(Source texts of formatted documents)
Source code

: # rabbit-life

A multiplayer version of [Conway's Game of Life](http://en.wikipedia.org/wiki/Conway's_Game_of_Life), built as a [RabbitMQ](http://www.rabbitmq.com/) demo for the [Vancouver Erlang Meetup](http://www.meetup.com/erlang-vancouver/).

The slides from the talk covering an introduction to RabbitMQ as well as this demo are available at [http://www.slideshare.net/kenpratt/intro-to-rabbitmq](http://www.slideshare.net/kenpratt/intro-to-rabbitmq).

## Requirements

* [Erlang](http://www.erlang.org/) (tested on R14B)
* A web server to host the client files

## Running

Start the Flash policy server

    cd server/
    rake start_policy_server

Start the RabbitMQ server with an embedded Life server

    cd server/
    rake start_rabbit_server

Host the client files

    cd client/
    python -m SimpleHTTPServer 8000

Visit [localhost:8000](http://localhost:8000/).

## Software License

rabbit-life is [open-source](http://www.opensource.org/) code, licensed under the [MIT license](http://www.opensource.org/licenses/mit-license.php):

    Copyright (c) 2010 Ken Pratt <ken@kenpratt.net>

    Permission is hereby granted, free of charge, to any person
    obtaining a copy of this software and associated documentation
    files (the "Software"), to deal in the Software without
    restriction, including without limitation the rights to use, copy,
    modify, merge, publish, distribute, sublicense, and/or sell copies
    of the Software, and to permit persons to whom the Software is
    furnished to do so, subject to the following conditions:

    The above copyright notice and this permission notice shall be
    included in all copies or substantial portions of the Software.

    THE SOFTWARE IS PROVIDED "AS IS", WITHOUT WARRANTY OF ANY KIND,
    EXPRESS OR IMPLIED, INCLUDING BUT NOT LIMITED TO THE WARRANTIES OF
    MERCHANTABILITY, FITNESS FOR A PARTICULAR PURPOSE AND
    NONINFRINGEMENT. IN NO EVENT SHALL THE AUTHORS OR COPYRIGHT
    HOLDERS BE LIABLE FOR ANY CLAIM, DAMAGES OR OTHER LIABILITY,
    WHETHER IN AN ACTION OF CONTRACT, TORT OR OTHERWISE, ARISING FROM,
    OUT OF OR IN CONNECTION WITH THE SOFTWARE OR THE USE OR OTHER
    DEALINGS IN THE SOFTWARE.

→ **Activity**
Lines to set down from above: the line with "Start the Flash policy server", the line with "Permission is hereby", and every line between, each exactly as written.

→ **Result**
Start the Flash policy server

    cd server/
    rake start_policy_server

Start the RabbitMQ server with an embedded Life server

    cd server/
    rake start_rabbit_server

Host the client files

    cd client/
    python -m SimpleHTTPServer 8000

Visit [localhost:8000](http://localhost:8000/).

## Software License

rabbit-life is [open-source](http://www.opensource.org/) code, licensed under the [MIT license](http://www.opensource.org/licenses/mit-license.php):

    Copyright (c) 2010 Ken Pratt <ken@kenpratt.net>

    Permission is hereby granted, free of charge, to any person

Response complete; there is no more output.